In total, 91% of the patients were presented with PPI therapy, with approximately half of those receiving some discussion of other treatment options. Using analytics to assess the GERD stage results of RefluxMD’s members and visitors, we have determined that they are more advanced in terms of both symptoms and disease progression, particularly regurgitation. We are surprised that antireflux surgery was only discussed with 13% of these patients, and we think that 90% to 100% of all GERD patients should have been advised on diet and lifestyle changes along with weight management. You mentioned that your GI told you that you would be required “to stay on PPIs for rest of (your) life”. Unfortunately, this is consistent with our findings, but it is not accurate. In addition to diet, weight management, and lifestyle changes, antireflux surgery is another viable option. In most cases, PPIs are not required after a successful surgery by an experienced surgeon.

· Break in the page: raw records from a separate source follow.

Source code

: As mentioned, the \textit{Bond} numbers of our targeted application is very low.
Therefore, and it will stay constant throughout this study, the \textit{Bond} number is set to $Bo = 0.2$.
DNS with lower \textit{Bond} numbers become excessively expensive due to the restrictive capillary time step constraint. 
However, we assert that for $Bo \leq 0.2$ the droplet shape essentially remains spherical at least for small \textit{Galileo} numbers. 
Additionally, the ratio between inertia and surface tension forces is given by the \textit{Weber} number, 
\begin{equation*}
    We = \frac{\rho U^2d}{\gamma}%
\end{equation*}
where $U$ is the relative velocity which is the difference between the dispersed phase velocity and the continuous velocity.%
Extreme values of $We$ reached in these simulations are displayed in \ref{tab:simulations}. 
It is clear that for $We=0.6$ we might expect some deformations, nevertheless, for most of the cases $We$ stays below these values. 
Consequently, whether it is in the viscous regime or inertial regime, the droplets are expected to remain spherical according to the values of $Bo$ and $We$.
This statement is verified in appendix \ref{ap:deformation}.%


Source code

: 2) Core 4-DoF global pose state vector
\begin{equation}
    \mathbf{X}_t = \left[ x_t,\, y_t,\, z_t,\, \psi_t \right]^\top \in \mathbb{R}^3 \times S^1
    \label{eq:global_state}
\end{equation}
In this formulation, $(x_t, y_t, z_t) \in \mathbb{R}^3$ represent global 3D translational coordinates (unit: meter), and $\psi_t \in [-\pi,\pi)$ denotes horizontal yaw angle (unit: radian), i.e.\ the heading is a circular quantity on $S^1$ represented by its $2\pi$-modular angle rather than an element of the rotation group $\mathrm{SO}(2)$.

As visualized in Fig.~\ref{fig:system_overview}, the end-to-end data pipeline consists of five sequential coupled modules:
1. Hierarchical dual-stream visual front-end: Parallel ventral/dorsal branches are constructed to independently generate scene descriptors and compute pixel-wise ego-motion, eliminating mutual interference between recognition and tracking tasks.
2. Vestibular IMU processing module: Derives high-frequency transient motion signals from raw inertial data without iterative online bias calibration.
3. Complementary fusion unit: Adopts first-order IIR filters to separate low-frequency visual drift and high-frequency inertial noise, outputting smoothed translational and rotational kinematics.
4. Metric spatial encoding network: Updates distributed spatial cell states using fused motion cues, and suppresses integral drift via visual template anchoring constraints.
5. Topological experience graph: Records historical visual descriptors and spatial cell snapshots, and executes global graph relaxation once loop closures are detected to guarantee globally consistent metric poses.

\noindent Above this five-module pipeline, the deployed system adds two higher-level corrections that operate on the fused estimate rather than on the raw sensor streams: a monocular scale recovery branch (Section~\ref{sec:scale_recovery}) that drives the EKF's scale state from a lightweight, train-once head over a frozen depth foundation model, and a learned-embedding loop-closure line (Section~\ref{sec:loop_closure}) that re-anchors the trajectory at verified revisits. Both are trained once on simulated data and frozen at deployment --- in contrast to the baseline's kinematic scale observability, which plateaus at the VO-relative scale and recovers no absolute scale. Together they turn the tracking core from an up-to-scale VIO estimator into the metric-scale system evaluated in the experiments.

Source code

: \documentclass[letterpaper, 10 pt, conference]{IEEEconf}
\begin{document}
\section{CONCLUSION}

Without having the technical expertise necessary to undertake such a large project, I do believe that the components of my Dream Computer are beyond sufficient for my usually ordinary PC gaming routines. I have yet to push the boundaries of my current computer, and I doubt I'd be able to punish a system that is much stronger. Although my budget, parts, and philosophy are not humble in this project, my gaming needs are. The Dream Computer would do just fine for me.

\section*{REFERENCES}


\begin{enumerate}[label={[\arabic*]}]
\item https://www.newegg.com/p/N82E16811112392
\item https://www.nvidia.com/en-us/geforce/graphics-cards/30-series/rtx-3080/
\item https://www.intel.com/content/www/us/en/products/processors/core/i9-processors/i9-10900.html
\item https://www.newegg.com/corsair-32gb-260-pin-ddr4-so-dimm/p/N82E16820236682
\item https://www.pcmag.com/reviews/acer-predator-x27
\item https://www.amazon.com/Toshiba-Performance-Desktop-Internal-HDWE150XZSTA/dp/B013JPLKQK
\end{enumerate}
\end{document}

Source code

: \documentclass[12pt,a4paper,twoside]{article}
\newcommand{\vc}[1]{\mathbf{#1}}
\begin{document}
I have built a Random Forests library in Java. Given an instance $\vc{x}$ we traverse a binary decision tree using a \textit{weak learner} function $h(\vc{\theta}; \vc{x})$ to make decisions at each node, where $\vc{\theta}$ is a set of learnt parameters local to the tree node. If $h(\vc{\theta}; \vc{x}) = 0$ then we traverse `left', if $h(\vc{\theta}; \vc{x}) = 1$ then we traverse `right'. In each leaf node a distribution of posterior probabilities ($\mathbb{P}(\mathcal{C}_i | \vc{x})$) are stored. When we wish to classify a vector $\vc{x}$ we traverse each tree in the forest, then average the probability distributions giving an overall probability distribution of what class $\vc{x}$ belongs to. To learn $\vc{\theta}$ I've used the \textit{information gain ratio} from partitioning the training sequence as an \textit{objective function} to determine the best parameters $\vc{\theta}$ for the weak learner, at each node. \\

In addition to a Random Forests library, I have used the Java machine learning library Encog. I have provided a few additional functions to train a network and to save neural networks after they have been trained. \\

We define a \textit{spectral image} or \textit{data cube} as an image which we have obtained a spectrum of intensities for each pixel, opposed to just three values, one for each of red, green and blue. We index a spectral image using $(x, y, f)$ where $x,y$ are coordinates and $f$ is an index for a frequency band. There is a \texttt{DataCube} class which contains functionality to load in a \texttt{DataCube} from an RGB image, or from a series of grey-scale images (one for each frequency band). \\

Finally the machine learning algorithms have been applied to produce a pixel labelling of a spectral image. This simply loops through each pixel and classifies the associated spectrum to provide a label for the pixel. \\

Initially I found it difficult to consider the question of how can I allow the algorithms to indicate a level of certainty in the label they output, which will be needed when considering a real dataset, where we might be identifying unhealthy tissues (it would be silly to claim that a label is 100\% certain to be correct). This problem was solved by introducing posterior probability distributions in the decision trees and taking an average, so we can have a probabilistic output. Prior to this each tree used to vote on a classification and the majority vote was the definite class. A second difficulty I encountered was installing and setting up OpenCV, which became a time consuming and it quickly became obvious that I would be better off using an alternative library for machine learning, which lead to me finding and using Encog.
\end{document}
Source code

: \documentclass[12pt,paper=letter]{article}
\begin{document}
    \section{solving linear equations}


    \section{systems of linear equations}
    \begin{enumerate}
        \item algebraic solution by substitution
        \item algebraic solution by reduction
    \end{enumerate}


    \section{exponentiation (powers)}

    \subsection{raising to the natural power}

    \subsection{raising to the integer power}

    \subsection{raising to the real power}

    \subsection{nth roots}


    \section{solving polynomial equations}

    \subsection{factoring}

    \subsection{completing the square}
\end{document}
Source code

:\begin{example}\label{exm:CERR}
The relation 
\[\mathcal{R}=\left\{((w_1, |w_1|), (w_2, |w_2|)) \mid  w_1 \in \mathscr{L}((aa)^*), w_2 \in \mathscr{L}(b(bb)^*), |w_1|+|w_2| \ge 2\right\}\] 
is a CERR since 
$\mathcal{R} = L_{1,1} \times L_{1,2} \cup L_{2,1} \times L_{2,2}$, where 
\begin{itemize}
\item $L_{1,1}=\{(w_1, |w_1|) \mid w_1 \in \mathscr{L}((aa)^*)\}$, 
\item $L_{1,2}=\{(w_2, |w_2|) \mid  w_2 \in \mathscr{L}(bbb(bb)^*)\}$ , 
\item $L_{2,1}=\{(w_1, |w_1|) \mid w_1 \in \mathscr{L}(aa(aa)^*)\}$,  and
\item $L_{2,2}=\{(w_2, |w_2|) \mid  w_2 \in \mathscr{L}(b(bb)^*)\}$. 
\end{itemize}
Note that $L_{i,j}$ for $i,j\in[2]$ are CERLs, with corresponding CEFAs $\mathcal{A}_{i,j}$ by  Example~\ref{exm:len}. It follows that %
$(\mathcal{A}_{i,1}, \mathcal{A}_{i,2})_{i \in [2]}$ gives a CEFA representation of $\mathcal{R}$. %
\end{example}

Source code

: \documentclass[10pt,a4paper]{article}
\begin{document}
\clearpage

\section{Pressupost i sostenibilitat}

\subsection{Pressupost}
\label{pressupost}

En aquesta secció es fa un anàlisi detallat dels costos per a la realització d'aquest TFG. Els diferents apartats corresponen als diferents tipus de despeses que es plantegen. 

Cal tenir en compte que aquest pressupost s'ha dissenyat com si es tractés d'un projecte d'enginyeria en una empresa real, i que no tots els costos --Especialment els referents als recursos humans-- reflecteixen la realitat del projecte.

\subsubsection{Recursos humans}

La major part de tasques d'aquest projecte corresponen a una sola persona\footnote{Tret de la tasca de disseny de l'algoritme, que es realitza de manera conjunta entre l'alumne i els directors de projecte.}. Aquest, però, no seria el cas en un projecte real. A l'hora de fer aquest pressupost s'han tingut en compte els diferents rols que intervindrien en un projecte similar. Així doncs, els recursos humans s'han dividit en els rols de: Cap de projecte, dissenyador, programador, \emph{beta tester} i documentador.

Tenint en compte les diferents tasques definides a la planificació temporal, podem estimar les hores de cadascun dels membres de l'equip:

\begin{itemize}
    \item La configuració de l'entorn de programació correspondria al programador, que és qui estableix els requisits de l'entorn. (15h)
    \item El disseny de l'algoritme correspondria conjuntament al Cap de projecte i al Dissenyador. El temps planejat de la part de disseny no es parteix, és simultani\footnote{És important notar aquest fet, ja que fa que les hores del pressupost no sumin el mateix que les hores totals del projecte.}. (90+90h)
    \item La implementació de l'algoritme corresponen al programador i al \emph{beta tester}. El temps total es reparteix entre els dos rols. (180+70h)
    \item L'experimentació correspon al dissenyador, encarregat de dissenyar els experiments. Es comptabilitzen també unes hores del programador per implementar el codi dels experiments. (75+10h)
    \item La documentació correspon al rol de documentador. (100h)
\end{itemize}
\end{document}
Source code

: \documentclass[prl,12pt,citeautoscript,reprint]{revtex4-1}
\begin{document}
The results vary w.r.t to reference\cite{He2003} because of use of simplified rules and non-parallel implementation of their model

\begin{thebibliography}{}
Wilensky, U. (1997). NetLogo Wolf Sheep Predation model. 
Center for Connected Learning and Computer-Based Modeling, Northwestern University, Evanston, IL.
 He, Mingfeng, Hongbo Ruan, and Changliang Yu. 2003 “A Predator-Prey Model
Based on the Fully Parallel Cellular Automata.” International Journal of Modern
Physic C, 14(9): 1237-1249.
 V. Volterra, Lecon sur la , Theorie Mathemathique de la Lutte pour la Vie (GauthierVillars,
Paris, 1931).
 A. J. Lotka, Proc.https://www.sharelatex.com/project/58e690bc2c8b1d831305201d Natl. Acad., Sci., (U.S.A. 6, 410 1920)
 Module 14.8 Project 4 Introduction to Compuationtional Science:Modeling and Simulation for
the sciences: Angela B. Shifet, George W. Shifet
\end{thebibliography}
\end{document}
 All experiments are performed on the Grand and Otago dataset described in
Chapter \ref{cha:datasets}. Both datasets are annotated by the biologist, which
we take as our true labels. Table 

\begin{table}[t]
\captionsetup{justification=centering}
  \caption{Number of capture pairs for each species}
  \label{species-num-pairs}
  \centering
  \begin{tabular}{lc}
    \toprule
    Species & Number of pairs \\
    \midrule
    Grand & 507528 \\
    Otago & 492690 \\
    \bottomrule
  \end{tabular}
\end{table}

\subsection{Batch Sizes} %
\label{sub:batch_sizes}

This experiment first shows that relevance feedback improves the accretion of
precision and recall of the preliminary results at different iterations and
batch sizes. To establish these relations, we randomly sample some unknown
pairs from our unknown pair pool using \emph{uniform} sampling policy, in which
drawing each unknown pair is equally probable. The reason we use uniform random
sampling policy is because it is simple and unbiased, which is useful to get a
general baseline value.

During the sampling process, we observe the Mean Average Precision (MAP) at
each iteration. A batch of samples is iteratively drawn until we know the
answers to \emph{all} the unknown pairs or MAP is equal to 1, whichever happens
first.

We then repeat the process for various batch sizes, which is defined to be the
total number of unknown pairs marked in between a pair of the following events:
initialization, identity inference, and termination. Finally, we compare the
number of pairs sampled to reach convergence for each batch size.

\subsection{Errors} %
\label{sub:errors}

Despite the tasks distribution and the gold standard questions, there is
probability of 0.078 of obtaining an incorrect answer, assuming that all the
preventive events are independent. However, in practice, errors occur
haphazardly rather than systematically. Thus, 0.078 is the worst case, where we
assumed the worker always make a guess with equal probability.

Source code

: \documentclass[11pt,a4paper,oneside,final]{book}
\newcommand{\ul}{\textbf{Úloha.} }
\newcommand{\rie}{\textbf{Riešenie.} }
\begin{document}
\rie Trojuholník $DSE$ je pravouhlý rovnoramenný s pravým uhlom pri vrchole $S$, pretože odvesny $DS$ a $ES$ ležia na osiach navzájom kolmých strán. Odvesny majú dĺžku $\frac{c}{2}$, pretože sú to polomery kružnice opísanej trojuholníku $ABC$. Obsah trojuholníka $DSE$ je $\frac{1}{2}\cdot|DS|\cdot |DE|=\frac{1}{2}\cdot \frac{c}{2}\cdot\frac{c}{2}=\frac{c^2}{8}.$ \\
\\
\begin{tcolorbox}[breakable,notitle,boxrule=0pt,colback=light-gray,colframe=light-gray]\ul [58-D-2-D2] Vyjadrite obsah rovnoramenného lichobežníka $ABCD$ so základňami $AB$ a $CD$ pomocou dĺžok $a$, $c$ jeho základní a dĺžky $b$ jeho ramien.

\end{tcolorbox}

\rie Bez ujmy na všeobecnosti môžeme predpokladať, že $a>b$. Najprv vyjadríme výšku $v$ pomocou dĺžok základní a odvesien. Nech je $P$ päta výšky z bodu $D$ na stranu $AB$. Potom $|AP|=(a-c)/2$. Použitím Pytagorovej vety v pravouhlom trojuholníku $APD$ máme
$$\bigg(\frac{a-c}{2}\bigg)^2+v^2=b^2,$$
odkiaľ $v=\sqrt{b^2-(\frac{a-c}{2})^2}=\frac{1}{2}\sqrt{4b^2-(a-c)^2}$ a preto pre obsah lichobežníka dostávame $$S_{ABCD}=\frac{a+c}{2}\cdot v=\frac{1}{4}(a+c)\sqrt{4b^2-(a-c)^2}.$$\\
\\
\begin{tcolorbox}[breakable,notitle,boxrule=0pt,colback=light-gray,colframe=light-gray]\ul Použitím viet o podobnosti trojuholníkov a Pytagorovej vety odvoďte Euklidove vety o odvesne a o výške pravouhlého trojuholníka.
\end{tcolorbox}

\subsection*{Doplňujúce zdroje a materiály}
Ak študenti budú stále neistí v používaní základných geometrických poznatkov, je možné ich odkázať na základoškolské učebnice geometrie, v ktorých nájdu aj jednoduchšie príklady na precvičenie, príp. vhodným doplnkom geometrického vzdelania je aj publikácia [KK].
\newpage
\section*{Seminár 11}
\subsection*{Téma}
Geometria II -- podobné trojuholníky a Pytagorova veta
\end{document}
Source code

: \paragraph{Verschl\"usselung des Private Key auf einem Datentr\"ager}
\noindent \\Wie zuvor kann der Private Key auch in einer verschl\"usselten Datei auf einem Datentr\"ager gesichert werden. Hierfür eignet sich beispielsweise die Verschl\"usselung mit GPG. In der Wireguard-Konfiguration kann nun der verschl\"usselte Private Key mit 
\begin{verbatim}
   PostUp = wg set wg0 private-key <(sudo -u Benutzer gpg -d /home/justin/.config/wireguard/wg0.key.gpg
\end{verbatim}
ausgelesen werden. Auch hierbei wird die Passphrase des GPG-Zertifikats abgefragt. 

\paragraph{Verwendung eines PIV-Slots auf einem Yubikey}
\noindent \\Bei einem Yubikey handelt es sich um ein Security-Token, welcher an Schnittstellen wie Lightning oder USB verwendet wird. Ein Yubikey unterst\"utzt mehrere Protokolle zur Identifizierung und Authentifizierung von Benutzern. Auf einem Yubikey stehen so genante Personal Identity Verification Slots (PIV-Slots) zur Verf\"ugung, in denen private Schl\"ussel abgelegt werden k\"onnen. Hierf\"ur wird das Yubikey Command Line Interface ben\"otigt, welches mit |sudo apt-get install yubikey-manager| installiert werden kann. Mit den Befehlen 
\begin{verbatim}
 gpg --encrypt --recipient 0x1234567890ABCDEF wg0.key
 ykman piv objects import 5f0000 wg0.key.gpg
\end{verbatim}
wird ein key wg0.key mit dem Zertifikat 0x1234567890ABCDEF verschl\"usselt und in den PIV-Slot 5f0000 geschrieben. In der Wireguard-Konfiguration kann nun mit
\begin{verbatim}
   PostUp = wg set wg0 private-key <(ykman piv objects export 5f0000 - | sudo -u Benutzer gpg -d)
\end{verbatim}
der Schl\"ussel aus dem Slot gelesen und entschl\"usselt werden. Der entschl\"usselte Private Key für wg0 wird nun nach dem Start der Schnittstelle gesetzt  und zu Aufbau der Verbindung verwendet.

More importantly, the medical risks associated with PPIs are mounting, and in addition to the FDA mandated warning on the package insert, medical researchers have found increased risks of heart attack, chronic kidney disease, and dementia.
General Thoracic Surgeons
We recognize that many people who suffer from acid reflux disease are concerned when they hear the term “GERD surgeon” since most of them are not considering antireflux surgery. However, most surgeons that perform several antireflux procedures weekly also perform all the diagnostic tests to confirm and evaluate GERD. In our experience, they will discuss all the treatment options, including weight management, diet, lifestyle changes, medications, and surgical procedures. RefluxMD has a group of GERD surgeons on our panel that we consider GERD experts and most will evaluate, advise, and monitor GERD patients in addition to performing surgical procedures. If there is no GERD expert on our list in your area, use our online DocMatch tool to request one. We have several lists of GERD experts that are not on our panel.
Next steps to relief and good health
The most important thing you can do now is to create a partnership with the “right doctor for you.” If you are not satisfied with your current GI, you can consider a full diagnostic workup with a GI or surgeon, but preferably a known GERD expert. You can also seek a second opinion of a GERD expert and stay with your current GI. Again, this can be either a GI or an antireflux surgeon – but confirm in advance that they will discuss all treatment options noted above with you. If your doctor does not discuss the following treatment alternatives with you, be certain to ask:
- Achieve and maintain a BMI of 24 or less;
- Adopt a GERD-friendly diet program;
- Make all the necessary lifestyle changes;
- Experiment with natural home remedies;
- Utilize less powerful antireflux medications like antacids and H2 blockers;
- Consider antireflux surgery if the above don’t provide adequate relief.